Les entreprises d’ingénierie civile sont contraintes par des normes règementaires strictes (les Eurocodes), qui ajoutent des contraintes fortes sur les choix de modélisaiton. EASYRISK peut donc représenter un outil de prototypage à des fins de vérifications, d’analyse, de sensibilité et d’analyse probabiliste de la vulnérabilité sismique de ces ouvrages.

► Concrètement, qu’apporte votre approche par jumeau numérique et simulation physique par rapport aux outils empiriques actuellement utilisés dans l’estimation du risque sismique ?

F.G. : J’ai déjà en partie répondu à cette question, mais pour résumer : les approches empiriques utilisées actuellement par les assureurs reposent essentiellement sur des données sismiques enregistrées historiquement. Ces modèles fournissent des formules empiriques, basées sur des régressions statistiques sur les événements passés, pour estimer les mesures d’intensité associées à un scénario sismique potentiel.

Ces modèles empiriques ne prennent en compte que très marginalement la complexité physique du phénomène, notamment les effets site-spécifique, qui sont souvent pris en compte de manière simplifiée. L’exposition au risque sismique dépend aussi de l’impact potentiel associé, et cela nécessite une étude plus raffinée dans le cas d’ouvrages critiques (centrales nucléaires, ouvrages ferroviaires…).

Par exemple, en France, plusieurs sites industriels très importants sont implantés dans la vallée du Rhône, à proximité d’un système de failles actives très connu et étudié en France métropolitaine. La caractérisation assez précise et la connaissance approfondie de ces failles justifient pleinement l’usage d’outils de simulation plus poussés.

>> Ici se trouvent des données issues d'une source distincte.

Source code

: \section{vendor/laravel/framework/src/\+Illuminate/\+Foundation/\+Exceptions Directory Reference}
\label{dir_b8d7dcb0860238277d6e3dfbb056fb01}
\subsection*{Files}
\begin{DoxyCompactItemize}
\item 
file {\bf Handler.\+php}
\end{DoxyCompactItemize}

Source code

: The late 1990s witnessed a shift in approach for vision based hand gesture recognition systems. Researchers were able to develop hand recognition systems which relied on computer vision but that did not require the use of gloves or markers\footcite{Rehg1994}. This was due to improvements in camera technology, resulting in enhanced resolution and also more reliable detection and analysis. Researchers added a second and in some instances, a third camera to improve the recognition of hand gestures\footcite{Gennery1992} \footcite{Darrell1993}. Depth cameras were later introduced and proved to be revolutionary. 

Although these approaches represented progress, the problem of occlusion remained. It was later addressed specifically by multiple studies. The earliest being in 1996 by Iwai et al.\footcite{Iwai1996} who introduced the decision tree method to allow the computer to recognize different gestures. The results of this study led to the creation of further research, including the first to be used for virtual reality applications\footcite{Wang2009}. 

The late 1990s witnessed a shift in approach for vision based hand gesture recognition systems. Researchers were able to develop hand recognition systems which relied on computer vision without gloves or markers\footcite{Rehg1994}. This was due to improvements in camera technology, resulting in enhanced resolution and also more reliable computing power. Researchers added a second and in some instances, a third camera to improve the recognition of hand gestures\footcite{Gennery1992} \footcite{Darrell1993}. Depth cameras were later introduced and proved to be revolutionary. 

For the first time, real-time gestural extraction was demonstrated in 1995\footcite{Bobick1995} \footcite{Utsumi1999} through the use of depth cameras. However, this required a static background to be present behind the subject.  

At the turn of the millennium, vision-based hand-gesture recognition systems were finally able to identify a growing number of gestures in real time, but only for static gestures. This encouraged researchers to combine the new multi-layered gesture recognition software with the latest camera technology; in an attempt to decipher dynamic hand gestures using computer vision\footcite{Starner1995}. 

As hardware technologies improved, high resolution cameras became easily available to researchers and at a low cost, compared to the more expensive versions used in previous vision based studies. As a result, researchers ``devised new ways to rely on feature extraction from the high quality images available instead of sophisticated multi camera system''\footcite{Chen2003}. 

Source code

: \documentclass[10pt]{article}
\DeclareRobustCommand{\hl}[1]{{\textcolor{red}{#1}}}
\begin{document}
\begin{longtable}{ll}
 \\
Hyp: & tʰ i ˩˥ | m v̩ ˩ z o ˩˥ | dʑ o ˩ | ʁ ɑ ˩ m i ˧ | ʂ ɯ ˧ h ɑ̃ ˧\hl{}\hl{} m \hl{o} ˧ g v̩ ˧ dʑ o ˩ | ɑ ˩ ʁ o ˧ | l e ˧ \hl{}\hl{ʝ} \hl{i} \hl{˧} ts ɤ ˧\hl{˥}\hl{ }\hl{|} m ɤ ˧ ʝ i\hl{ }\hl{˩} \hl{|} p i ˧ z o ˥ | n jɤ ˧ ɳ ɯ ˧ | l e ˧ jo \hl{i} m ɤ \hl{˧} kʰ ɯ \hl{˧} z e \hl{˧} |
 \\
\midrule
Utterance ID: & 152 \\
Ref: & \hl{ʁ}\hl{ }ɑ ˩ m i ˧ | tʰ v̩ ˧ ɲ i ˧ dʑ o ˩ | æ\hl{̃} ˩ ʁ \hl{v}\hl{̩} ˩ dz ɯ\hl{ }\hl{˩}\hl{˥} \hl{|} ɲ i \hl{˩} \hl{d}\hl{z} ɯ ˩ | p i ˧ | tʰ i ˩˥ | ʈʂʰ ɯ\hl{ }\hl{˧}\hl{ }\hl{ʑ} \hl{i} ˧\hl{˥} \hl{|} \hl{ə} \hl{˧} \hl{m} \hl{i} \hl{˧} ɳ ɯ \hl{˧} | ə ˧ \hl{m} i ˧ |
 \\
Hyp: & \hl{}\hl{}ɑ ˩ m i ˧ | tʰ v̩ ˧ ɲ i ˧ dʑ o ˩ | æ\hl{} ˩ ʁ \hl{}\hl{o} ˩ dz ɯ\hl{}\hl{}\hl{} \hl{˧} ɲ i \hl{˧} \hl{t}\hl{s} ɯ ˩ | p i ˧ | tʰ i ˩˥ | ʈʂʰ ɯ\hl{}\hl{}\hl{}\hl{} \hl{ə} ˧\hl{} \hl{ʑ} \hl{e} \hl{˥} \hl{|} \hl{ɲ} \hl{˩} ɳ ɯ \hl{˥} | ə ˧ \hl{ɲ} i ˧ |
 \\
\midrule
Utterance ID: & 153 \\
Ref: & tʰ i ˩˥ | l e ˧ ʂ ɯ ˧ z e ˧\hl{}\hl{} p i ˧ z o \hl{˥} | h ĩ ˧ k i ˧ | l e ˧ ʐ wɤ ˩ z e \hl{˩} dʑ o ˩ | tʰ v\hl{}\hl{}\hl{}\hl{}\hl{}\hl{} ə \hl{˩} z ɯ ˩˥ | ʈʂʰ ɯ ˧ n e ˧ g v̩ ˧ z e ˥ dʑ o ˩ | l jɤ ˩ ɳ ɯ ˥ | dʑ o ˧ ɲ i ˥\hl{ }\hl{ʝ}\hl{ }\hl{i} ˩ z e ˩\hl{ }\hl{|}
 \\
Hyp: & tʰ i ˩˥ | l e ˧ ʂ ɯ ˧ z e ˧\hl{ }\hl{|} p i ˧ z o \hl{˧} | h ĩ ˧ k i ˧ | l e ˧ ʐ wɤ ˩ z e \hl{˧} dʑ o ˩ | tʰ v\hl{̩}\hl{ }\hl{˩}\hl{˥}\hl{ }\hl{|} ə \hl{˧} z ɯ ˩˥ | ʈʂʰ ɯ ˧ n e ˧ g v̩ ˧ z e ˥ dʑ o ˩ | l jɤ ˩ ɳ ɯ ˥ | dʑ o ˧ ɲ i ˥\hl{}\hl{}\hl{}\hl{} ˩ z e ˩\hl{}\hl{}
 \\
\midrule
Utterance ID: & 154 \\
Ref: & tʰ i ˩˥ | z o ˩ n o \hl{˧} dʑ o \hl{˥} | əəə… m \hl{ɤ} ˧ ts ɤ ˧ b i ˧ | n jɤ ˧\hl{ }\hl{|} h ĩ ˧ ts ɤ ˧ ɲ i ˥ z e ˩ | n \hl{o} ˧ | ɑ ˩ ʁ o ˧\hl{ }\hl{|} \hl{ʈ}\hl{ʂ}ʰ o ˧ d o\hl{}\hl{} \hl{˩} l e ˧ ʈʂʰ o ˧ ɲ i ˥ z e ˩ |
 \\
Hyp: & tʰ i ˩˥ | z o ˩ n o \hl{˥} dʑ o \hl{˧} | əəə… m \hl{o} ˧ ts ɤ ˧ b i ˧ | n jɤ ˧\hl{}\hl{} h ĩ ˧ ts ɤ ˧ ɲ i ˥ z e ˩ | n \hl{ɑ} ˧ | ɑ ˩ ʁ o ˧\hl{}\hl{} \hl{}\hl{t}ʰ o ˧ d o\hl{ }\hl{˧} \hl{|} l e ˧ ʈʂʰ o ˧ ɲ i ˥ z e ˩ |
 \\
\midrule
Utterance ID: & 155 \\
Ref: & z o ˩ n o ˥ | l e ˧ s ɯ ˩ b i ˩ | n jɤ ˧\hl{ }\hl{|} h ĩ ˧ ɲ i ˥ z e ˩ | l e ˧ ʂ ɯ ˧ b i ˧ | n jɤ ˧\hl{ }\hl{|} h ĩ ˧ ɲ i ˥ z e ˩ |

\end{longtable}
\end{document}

Enfin, un dernier point, plus stratégique, est apparu récemment : une grande partie des bases de données sismiques utilisées à l’échelle mondiale sont hébergée à l’étanger. Dans un contexte géopolitique tendu, cette dépendance pose question. Si l’accès à ces données était un jour restreint, nos outils numériques permettraient de démontrer une autonomie stratégique importante.
C’est là que notre approche par jumeau numérique entre en jeu. Elle permet de générer des scénarios hypothétiques – des tremblements de terre que l’on n’a encore jamais observés mais qui sont plausibles et dont on peut simuler la physique précise.. Une fois qu’un modèle numérique est calibré à partir de données historiques, il peut simuler des séismes potentiels réalistes en intégrant la géologie locale, les failles actives, et d’autres paramètres. On peut alors tester différentes configurations : un seul segment de failles, plusieurs simultanément… Cela offre une finesse d’analyse bien supérieure, et permet de mieux estimer les marges de sécurité associées aux infrastructures critiques.